Born in Slavery: Slave Narratives from the Federal Writers’ Project, 1936-1938” contains more than 2,000 first-person accounts and 500 photographs.

More than 2,000 first-person accounts of slavery in America have been digitized and compiled for a collection that is now available online on the Library of Congress website. 

“Born in Slavery: Slave Narratives from the Federal Writers’ Project, 1936-1938” also contains 500 black-and-white photographs of people who had been enslaved.  The narratives were made possible by the Works Progress Administration, which paid people to interview formerly enslaved people in the 1930s. Over 2,300 Depression-era Blacks agreed to share their stories, now available to read ahead of the Juneteenth holiday.

The narratives in “Born in Slavery: Slave Narratives from the Federal Writers’ Project, 1936-1938” were made possible by the Works Progress Administration, which paid people to interview formerly enslaved people in the 1930s.(Photo: Hulton Archive/Getty Images)

As reported by the Arkansas Democrat Gazette, Lane College president Logan Hampton recently unpacked this collection during a remote symposium on “African Americans and Religion in Arkansas.” He highlighted some of the testimonies during his presentation, titled “Faith of Our Foreparents,” which examined the role of the church in the Black community through the years.

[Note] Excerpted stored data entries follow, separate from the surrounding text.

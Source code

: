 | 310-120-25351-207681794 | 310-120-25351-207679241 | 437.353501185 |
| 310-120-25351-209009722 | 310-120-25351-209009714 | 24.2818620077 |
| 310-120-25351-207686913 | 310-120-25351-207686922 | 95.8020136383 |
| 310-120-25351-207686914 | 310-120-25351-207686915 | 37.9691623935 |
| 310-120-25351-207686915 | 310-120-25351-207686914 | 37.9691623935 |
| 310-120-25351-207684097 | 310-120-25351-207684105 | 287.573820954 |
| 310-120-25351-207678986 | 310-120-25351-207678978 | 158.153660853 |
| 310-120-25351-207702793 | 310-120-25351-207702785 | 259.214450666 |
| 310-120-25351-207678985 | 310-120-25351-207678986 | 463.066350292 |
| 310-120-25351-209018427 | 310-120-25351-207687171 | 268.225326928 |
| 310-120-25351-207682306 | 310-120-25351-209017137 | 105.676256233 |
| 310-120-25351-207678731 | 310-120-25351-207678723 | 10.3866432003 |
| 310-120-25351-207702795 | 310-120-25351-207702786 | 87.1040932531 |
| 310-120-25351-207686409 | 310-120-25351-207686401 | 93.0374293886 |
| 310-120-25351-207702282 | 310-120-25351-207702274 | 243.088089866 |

“Faith and church were regular parts of life for our … ancestors,” Hampton said.

He quoted the formerly enslaved Aunt Adeline of Fayetteville, who spent a great deal of her life along the stagecoach route in Northwest Arkansas.

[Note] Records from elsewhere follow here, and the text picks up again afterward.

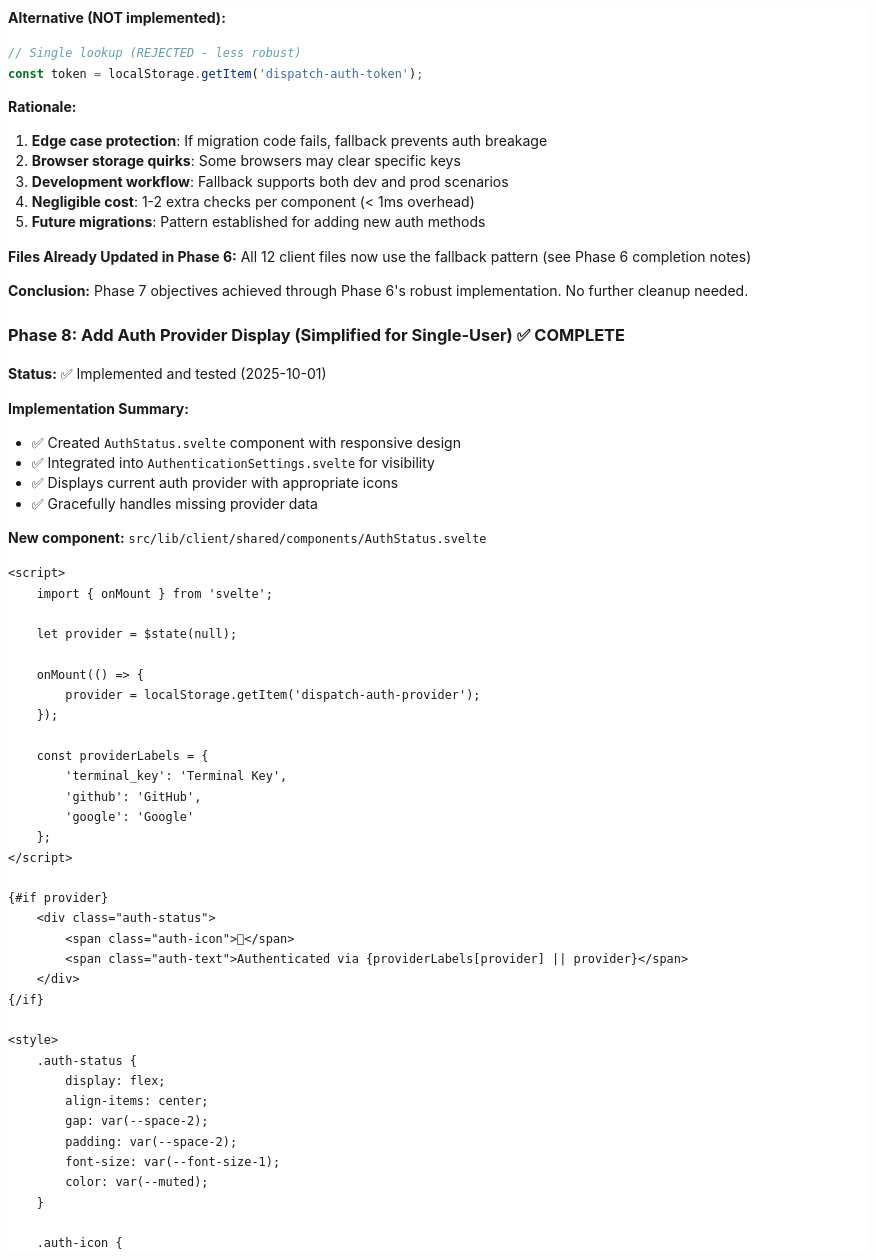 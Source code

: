 **Alternative (NOT implemented):**
```javascript
// Single lookup (REJECTED - less robust)
const token = localStorage.getItem('dispatch-auth-token');
```

**Rationale:**
1. **Edge case protection**: If migration code fails, fallback prevents auth breakage
2. **Browser storage quirks**: Some browsers may clear specific keys
3. **Development workflow**: Fallback supports both dev and prod scenarios
4. **Negligible cost**: 1-2 extra checks per component (< 1ms overhead)
5. **Future migrations**: Pattern established for adding new auth methods

**Files Already Updated in Phase 6:**
All 12 client files now use the fallback pattern (see Phase 6 completion notes)

**Conclusion:** Phase 7 objectives achieved through Phase 6's robust implementation. No further cleanup needed.

### Phase 8: Add Auth Provider Display (Simplified for Single-User) ✅ COMPLETE

**Status:** ✅ Implemented and tested (2025-10-01)

**Implementation Summary:**
- ✅ Created `AuthStatus.svelte` component with responsive design
- ✅ Integrated into `AuthenticationSettings.svelte` for visibility
- ✅ Displays current auth provider with appropriate icons
- ✅ Gracefully handles missing provider data

**New component:** `src/lib/client/shared/components/AuthStatus.svelte`

```svelte
<script>
	import { onMount } from 'svelte';

	let provider = $state(null);

	onMount(() => {
		provider = localStorage.getItem('dispatch-auth-provider');
	});

	const providerLabels = {
		'terminal_key': 'Terminal Key',
		'github': 'GitHub',
		'google': 'Google'
	};
</script>

{#if provider}
	<div class="auth-status">
		<span class="auth-icon">🔐</span>
		<span class="auth-text">Authenticated via {providerLabels[provider] || provider}</span>
	</div>
{/if}

<style>
	.auth-status {
		display: flex;
		align-items: center;
		gap: var(--space-2);
		padding: var(--space-2);
		font-size: var(--font-size-1);
		color: var(--muted);
	}

	.auth-icon {
```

“We didn’t have many toys; maybe a doll made of a corn cob, with a dress made from scraps and a head made from a roll of scraps. We were playing church. Miss Fannie was the preacher, and I was the audience. We were singing ‘Jesus, My All, to Heaven Is Gone.’ When we were half way through with our song, we discovered that the passengers from the stage coach had stopped to listen. We were so frightened at our audience that we both ran. But we were coaxed to come back for a dime and sing our song over,” Aunt Adeline recalled in her interview, per the report. 

Hampton also shared the memories of Lucretia Alexander of Little Rock, who noted how religion and the Bible were weaponized by the enslaver.  

“They would make the slaves work ’til twelve o’clock on Sunday,” she said, “and then they would let them go to church.”

“The n***** didn’t go to the church building; the preacher came and preached to them in their quarters. He’d just say, ‘Serve your masters. Don’t steal your master’s turkey. Don’t steal your master’s chickens. Don’t steal your master’s hawgs. Don’t steal your master’s meat. Do whatsoever your master tells you to do.’ Same old thing all the time,” she told the interviewer.

Alexander noted that slaves would often gather out of the watchful eye of their masters to discuss their own interpretation of the gospel.

“My father would have church in dwelling houses, and they had to whisper,” she shared. “Sometimes they would have church at his house. That would be when they would want a real meetin’ with some real preachin’. It would have to be durin’ the weeknights.”

“You couldn’t tell the difference between Baptists and Methodists then. They was all Christians,” Alexander continued. “I never saw them turn nobody down at the Communion. … They used to sing their songs in a whisper and pray in a whisper. That was a prayer-meeting from house to house once or twice — once or twice a week.”

Per the Library of Congress website, the edited narratives in the “Born in Slavery” collection “are arranged alphabetically by the state in which the interviews took place and thereunder by the surname of the informant.”